**Task description**
How do the records below read from their first line through the line containing "with the Grand"? Write those lines out exactly.
--- Records Enclosed Below ---
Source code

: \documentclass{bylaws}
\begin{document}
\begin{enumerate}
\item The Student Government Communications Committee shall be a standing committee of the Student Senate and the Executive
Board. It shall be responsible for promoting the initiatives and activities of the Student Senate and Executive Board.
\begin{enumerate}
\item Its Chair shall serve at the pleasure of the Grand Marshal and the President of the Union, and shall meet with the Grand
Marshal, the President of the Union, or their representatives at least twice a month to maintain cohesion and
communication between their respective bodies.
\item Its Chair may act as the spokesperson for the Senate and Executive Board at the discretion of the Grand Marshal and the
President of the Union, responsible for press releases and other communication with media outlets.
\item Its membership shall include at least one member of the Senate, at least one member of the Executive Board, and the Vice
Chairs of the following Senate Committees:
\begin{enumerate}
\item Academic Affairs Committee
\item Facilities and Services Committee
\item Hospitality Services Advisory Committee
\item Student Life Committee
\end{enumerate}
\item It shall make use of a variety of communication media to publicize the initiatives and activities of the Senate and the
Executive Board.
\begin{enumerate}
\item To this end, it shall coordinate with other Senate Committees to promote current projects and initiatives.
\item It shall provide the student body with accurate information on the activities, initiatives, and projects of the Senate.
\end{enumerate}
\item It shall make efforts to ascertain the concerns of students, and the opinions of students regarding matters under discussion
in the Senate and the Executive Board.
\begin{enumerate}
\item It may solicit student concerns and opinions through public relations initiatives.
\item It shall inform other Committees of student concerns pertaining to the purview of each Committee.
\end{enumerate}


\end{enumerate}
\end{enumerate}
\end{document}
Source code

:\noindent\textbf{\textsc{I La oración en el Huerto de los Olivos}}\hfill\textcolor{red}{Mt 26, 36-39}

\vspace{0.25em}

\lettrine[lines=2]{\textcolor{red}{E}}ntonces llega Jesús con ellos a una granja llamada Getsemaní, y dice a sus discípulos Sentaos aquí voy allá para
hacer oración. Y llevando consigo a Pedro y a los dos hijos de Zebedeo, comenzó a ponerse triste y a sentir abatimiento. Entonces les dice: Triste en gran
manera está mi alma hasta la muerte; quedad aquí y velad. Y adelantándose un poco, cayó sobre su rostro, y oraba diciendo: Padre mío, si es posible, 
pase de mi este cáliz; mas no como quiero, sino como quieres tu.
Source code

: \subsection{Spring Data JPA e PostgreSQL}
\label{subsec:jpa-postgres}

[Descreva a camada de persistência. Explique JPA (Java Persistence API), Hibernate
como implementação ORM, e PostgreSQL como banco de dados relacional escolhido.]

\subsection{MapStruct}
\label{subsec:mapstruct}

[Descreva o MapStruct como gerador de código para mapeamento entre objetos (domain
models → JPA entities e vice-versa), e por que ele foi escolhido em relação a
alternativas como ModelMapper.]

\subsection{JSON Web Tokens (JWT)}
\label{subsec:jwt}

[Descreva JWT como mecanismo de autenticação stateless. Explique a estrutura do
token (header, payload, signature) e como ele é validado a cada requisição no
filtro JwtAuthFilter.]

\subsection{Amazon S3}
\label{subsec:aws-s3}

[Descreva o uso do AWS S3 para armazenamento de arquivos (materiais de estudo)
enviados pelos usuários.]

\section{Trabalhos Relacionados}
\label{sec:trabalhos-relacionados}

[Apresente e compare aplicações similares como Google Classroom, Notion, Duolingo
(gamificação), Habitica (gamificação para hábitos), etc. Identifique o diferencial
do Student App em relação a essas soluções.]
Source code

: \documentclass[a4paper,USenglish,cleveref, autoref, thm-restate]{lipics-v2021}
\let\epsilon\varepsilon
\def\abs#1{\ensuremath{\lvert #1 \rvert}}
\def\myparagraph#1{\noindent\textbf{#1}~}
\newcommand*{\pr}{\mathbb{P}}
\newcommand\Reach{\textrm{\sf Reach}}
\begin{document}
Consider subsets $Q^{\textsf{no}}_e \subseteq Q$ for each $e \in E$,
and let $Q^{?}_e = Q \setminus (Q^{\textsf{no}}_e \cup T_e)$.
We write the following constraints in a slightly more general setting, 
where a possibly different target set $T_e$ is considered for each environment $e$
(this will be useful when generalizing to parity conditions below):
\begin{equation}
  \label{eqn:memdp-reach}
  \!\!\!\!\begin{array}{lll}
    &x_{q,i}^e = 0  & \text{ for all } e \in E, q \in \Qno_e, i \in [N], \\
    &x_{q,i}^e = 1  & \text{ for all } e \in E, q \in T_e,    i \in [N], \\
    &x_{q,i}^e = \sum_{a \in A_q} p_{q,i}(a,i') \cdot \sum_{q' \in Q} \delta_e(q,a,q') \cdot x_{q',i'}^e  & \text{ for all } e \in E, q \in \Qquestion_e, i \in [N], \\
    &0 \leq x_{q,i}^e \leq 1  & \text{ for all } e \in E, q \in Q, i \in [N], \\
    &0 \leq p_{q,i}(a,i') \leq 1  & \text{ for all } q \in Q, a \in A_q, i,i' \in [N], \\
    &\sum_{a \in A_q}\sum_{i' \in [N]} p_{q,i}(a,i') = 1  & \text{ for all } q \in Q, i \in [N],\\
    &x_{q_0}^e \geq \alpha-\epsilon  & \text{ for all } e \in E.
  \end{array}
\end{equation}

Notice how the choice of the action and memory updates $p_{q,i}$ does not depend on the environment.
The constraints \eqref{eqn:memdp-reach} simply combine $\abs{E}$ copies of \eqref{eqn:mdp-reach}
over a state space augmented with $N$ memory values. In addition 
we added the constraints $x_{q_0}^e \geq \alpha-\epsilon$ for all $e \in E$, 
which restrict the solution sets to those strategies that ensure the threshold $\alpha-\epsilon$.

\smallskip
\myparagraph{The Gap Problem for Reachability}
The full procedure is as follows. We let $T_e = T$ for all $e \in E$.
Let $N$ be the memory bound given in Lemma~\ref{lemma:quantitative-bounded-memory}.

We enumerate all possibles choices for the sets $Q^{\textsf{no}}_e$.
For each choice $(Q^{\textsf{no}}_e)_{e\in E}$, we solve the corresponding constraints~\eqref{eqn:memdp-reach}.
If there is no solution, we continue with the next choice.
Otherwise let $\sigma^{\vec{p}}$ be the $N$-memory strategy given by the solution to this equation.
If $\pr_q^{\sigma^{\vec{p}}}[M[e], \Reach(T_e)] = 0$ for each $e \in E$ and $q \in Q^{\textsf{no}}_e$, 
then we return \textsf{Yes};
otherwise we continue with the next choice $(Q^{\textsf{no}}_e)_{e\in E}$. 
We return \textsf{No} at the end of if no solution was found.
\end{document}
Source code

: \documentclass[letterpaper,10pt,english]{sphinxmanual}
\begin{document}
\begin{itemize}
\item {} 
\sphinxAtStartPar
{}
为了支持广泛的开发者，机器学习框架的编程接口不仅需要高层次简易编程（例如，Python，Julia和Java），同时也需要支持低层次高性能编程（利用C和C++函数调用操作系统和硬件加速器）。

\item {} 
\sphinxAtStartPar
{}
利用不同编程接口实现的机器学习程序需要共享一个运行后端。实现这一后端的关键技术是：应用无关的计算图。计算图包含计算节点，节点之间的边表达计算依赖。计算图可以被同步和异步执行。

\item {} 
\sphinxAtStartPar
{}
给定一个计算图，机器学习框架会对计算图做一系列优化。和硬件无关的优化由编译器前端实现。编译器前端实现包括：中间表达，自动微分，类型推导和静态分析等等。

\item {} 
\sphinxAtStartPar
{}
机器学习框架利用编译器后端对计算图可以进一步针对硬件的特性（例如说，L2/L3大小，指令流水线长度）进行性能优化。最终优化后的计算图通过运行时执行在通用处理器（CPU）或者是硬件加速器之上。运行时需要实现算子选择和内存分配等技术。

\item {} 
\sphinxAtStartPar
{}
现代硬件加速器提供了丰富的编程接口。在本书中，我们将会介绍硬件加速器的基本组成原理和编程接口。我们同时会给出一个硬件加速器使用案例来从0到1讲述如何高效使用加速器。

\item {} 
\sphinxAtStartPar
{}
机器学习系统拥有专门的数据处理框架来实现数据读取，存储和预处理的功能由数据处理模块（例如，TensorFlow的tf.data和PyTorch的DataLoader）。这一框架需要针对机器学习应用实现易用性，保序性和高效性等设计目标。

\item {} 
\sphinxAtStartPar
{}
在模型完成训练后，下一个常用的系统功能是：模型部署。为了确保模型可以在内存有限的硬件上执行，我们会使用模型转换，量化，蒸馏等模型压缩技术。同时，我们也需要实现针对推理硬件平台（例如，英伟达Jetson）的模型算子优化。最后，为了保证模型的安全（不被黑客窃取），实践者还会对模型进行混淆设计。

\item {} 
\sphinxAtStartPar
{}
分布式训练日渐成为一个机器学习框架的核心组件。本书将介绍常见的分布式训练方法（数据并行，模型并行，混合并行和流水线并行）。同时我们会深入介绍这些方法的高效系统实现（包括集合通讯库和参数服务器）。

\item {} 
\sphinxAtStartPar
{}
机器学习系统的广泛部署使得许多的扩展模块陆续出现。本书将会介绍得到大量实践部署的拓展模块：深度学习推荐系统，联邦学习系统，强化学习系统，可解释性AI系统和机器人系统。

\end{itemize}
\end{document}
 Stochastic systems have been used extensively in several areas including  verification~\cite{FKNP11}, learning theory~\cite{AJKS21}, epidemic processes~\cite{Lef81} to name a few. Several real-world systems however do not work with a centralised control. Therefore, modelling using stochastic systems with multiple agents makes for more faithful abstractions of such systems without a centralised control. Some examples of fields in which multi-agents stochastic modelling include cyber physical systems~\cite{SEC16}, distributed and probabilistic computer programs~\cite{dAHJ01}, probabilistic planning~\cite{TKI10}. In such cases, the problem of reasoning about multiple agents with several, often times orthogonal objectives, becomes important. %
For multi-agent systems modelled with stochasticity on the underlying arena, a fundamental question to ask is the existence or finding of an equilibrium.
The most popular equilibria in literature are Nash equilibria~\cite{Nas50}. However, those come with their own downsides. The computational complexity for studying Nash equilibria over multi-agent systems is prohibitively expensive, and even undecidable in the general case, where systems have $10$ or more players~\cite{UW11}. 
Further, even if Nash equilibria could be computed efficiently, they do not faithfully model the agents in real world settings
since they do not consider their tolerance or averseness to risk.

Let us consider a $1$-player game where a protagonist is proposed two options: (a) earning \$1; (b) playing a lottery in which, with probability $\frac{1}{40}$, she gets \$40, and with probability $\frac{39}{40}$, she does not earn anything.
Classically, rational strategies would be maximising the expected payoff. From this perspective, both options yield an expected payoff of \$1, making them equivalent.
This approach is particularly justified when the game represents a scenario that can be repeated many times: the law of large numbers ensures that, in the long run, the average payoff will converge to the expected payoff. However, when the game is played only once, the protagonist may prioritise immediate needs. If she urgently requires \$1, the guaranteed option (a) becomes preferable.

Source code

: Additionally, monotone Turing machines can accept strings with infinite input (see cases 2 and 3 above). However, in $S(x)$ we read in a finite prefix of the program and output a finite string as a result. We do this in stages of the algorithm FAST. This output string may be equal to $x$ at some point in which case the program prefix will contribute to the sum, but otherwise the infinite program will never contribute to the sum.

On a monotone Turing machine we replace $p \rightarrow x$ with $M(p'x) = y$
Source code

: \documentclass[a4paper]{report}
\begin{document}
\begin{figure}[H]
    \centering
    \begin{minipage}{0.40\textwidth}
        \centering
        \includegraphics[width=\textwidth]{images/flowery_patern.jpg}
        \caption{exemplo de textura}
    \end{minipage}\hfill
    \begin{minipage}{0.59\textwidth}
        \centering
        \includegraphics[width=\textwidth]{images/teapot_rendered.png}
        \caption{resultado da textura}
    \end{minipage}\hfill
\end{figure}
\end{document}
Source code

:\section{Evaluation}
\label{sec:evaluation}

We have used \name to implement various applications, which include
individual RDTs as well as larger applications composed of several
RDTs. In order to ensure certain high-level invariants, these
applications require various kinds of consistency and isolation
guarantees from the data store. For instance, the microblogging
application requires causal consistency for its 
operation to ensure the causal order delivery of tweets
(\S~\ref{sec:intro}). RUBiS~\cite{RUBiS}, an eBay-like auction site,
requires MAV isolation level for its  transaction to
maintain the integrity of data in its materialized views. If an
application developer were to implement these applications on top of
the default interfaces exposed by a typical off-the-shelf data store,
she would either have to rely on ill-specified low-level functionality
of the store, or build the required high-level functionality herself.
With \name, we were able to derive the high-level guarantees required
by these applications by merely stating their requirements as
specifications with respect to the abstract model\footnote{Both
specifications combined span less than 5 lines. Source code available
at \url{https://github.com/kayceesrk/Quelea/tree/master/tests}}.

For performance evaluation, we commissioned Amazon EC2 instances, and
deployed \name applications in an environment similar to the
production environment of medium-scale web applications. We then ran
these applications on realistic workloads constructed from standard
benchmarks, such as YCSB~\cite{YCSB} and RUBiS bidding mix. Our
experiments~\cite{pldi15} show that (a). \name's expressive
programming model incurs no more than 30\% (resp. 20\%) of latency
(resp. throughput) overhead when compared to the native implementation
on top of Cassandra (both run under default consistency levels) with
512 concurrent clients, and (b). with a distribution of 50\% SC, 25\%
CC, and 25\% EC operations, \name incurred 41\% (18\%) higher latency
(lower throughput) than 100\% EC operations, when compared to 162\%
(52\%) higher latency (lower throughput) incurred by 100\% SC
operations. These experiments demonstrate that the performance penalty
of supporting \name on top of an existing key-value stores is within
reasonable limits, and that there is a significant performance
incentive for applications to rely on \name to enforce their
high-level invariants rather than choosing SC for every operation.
--- End of Enclosed Records ---
**Response to this exercise**
Source code

: \documentclass{bylaws}
\begin{document}
\begin{enumerate}
\item The Student Government Communications Committee shall be a standing committee of the Student Senate and the Executive
Board. It shall be responsible for promoting the initiatives and activities of the Student Senate and Executive Board.
\begin{enumerate}
\item Its Chair shall serve at the pleasure of the Grand Marshal and the President of the Union, and shall meet with the Grand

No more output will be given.